Exercise aim:
Examine each line of the data, and copy the ones containing "class".

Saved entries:
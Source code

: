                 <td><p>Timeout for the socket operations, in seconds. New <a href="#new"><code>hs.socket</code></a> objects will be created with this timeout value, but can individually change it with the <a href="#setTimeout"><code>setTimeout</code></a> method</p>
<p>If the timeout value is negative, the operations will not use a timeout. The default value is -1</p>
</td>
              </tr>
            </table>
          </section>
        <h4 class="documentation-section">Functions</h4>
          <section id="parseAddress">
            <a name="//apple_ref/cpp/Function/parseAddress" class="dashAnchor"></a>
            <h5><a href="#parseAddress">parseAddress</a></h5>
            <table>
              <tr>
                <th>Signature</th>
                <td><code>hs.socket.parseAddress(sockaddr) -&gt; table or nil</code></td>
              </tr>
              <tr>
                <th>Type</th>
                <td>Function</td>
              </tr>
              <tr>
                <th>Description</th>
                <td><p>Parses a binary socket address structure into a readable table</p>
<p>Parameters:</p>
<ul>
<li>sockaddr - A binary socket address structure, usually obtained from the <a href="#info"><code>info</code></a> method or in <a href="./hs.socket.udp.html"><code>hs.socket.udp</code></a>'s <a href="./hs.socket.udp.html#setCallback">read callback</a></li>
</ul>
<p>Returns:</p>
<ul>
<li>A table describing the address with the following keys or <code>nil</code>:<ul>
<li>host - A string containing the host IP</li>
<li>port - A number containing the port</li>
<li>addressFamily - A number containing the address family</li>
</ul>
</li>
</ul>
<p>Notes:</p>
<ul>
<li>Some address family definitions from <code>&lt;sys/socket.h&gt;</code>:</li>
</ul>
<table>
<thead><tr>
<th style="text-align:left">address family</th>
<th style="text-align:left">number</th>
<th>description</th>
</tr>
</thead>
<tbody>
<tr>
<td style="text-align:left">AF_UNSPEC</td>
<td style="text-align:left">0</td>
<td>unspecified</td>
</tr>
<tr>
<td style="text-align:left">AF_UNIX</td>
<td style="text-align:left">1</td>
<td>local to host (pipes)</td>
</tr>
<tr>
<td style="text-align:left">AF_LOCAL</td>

Your solution:
        <h4 class="documentation-section">Functions</h4>
            <a name="//apple_ref/cpp/Function/parseAddress" class="dashAnchor"></a>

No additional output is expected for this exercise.